教育・学校・教師の失敗(エラー)について考えを整理していたところ、年明けに国内で大きな災害と事故が発生した。

甚大な事故や失敗が発生した場合、原因究明と責任の所在を明らかにするのは当然のこととして、それが個人に帰する問題なのか、組織の責任として扱うのかでは雲泥の差となる。

魔女狩りやトカゲの尻尾切りみたいに個人に原因を求めて片付けてしまうこともある。

「それは秘書がやったことで私は関知していません」

「派閥の会長(故人)が指示したことなので」と。

死人に口なしか・・・・

個人的なミスが、ただ一つの「原因→結果」として重大な事故に直結した場合は分かりやすい。

しかし、ミスを事故に至らしめた連鎖や、それを生み出した背景を無視して、個人を糾弾することは公正とは言えない。

ミシガン州立大学での実験によると、着目するべき脳の信号が2つあるという。

難しいことは読み飛ばしていただきたい。
なにしろ、私が分かってない。

1つは、自分のミスに気づいた後、自動的に現れる信号で「エラー関連陰性電位(ERN)」と呼ばれ、エラーを検出する機能に関連する脳の部位に生じる反応。
もう1つは、「エラー陽性電位(Pe)」と呼ばれ、自分が犯したミスに意識的に着目するときに現れる反応。

マシュー・サイド 『失敗の科学』より

自分のミスに気づくERNの信号
そのミスを意識的に着目するPeの信号

この2つの信号が強いほど、失敗から素早く学ぼうとする傾向があることが分かっているそうだ。

さらに、Peの信号が強い人ほど
知性や才能は努力によって伸びる
と考える傾向があったという実験結果がある。

ミスから学ぼうとするマインドセットは、個人のみならず組織でも育成できるということなのだろう。

■しくみづくり

本書は事例が豊富でわかりやすかった。

日常的にも応用できそうな考え方がある。

すでに何かの機会に経験した手法は「ああ、そういう意味と効果があるんだ」と再認識できる。
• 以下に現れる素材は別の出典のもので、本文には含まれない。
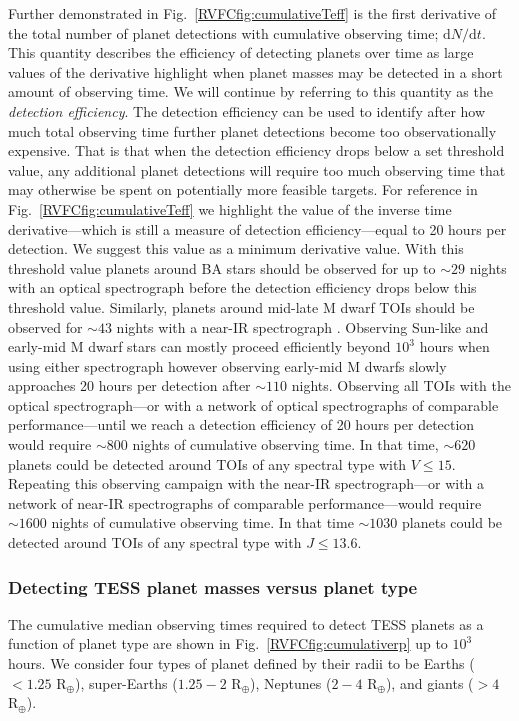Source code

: Further demonstrated in Fig.~\ref{RVFCfig:cumulativeTeff} is the first derivative of the total number of
planet detections with cumulative observing time; $\text{d}N/\text{d}t$.
This quantity describes the efficiency of detecting planets over
time as large values of the derivative highlight when planet masses may be detected in a short amount of observing
time. We will continue by referring to this quantity as the \emph{detection efficiency}. The detection efficiency
can be used to identify after how much total
observing time further planet detections become too observationally expensive. That is that when the detection
efficiency drops below a set threshold value, any additional planet detections will require too much
observing time that may otherwise be spent on potentially more feasible targets.
For reference in Fig.~\ref{RVFCfig:cumulativeTeff}
we highlight the value of the inverse time derivative---which is still a measure of detection efficiency---equal
to 20 hours per detection. We suggest this value as a minimum
derivative value. With this threshold value planets around BA stars should be observed for up to $\sim 29$ nights 
with an optical spectrograph before the detection efficiency drops below this threshold value.
Similarly, planets around mid-late M dwarf TOIs should be observed for $\sim 43$ nights
with a near-IR spectrograph . Observing Sun-like and early-mid M dwarf stars can mostly proceed efficiently beyond
$10^3$ hours when using either spectrograph however observing early-mid M dwarfs slowly approaches 20 hours per
detection after $\sim 110$ nights.
Observing all TOIs with the optical spectrograph---or with a network of optical spectrographs of
comparable performance---until we reach a detection efficiency of
20 hours per detection would require $\sim 800$ nights of cumulative observing time.
In that time, $\sim 620$ planets could be detected around TOIs of any spectral type with $V \leq 15$.
Repeating this observing campaign with the near-IR
spectrograph---or with a network of near-IR spectrographs of comparable performance---would require $\sim 1600$ nights
of cumulative observing time. In that time $\sim 1030$ planets could be detected around TOIs
of any spectral type with $J \leq 13.6$.

\subsubsection{Detecting TESS planet masses versus planet type}
The cumulative median observing times required to detect TESS planets as a function of planet type 
are shown in Fig.~\ref{RVFCfig:cumulativerp} up to $10^3$ hours. We consider four types of planet defined by their radii to
be Earths ($<1.25$ R$_{\oplus}$), super-Earths ($1.25-2$ R$_{\oplus}$), Neptunes ($2-4$ R$_{\oplus}$),
and giants ($>4$ R$_{\oplus}$). \\


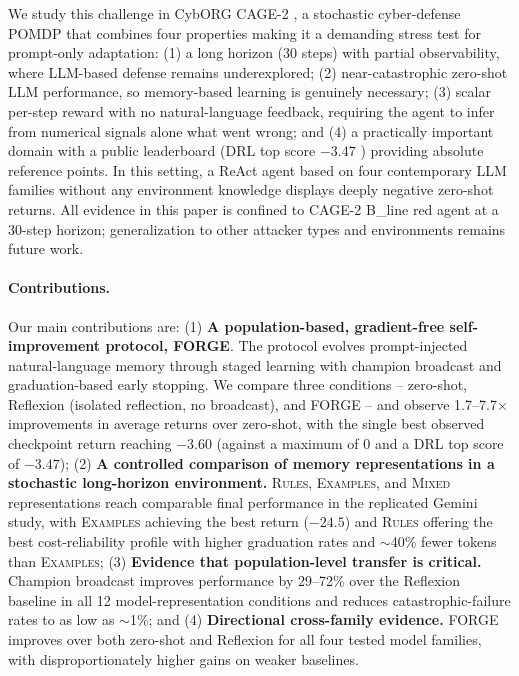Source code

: \documentclass[sigconf]{acmart}
\begin{document}
We study this challenge in CybORG CAGE-2 \citep{kiely2023autonomous}, a stochastic cyber-defense POMDP that combines four properties making it a demanding stress test for prompt-only adaptation: (1) a long horizon (30 steps) with partial observability, where LLM-based defense remains underexplored; (2) near-catastrophic zero-shot LLM performance, so memory-based learning is genuinely necessary; (3) scalar per-step reward with no natural-language feedback, requiring the agent to infer from numerical signals alone what went wrong; and (4) a practically important domain with a public leaderboard (DRL top score $-3.47$ \cite{kiely2023autonomous}) providing absolute reference points. In this setting, a ReAct agent based on four contemporary LLM families without any environment knowledge displays deeply negative zero-shot returns. All evidence in this paper is confined to CAGE-2 B\_line red agent at a 30-step horizon; generalization to other attacker types and environments remains future work.

\paragraph{Contributions.}
Our main contributions are: 
(1) \textbf{A population-based, gradient-free self-improvement protocol, FORGE}. The protocol evolves prompt-injected natural-language memory through staged learning with champion broadcast and graduation-based early stopping. We compare three conditions -- zero-shot, Reflexion (isolated reflection, no broadcast), and FORGE -- and observe 1.7--7.7$\times$ improvements in average returns over zero-shot, with the single best observed checkpoint return reaching $-3.60$ (against a maximum of $0$ and a DRL top score of $-3.47$); 
(2) \textbf{A controlled comparison of memory representations in a stochastic long-horizon environment.} \textsc{Rules}, \textsc{Examples}, and \textsc{Mixed} representations reach comparable final performance in the replicated Gemini study, with \textsc{Examples} achieving the best return ($-24.5$) and \textsc{Rules} offering the best cost-reliability profile with higher graduation rates and $\sim$40\% fewer tokens than \textsc{Examples};
(3) \textbf{Evidence that population-level transfer is critical.} Champion broadcast improves performance by 29--72\% over the Reflexion baseline in all 12 model-representation conditions and reduces catastrophic-failure rates to as low as $\sim$1\%; and (4) \textbf{Directional cross-family evidence.} FORGE improves over both zero-shot and Reflexion for all four tested model families, with disproportionately higher gains on weaker baselines.
\end{document}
例えば、事故防止や犯罪防止に関わる各種の研修会のワークショップで用いられている手法は役に立つ。

まだ始まってもいないのに
プロジェクトは大失敗でした。なぜですか?
という問いを立てる。

失敗していないうちから失敗を想定して学ぶ手法だ。

研修ということもあるが、メンバーは、プロジェクトに対して否定的にとらえない。

失敗を恐れずオープンに話し合うことを経験すると、本番でもそれができる確率が高くなるという。

ディスカッションで
もし上手くいかないことがあるとしたら、それはどんな理由?
と問うて

さあ、みんなで意見を出し合ってみよう!

と議論の行方や反応を見るやり方だ。

そういえば、高校生や大学生の探究学習におけるアイディアの創出、ブレーンストーミングでも似たようなことをやっている。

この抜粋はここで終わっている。